WHAT TO WORK ON: Please restate exactly what appears in the records below from the first line to the line where "duplicato nel servlet.*" is, that line included.
(EXERCISE INPUT Opens)
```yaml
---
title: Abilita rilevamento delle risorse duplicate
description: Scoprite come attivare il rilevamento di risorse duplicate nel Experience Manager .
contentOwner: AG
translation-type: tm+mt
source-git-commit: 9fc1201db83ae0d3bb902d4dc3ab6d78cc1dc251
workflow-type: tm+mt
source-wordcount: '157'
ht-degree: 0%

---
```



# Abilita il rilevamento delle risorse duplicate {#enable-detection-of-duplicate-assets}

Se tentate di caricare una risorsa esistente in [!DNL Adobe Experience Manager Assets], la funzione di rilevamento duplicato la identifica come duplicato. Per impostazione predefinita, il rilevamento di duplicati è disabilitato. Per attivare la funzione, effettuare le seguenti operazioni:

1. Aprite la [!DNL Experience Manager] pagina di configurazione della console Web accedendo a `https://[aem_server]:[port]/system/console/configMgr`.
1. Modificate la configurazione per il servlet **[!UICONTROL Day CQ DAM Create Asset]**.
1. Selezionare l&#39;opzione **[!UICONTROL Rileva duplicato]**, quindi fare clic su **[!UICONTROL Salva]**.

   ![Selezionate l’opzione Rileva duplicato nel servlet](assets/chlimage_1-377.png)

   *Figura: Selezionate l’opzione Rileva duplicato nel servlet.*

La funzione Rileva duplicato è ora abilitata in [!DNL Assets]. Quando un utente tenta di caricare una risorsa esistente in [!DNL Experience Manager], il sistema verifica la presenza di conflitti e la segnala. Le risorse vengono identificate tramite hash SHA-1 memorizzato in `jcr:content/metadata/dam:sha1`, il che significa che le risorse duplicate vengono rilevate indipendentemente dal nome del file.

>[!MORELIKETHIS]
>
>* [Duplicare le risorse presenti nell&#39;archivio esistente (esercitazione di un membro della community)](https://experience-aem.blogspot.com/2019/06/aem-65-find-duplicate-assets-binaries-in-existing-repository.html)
(EXERCISE INPUT Closes)
TASK SOLUTION:
```yaml
---
title: Abilita rilevamento delle risorse duplicate
description: Scoprite come attivare il rilevamento di risorse duplicate nel Experience Manager .
contentOwner: AG
translation-type: tm+mt
source-git-commit: 9fc1201db83ae0d3bb902d4dc3ab6d78cc1dc251
workflow-type: tm+mt
source-wordcount: '157'
ht-degree: 0%

---
```



# Abilita il rilevamento delle risorse duplicate {#enable-detection-of-duplicate-assets}

Se tentate di caricare una risorsa esistente in [!DNL Adobe Experience Manager Assets], la funzione di rilevamento duplicato la identifica come duplicato. Per impostazione predefinita, il rilevamento di duplicati è disabilitato. Per attivare la funzione, effettuare le seguenti operazioni:

1. Aprite la [!DNL Experience Manager] pagina di configurazione della console Web accedendo a `https://[aem_server]:[port]/system/console/configMgr`.
1. Modificate la configurazione per il servlet **[!UICONTROL Day CQ DAM Create Asset]**.
1. Selezionare l&#39;opzione **[!UICONTROL Rileva duplicato]**, quindi fare clic su **[!UICONTROL Salva]**.

   ![Selezionate l’opzione Rileva duplicato nel servlet](assets/chlimage_1-377.png)

   *Figura: Selezionate l’opzione Rileva duplicato nel servlet.*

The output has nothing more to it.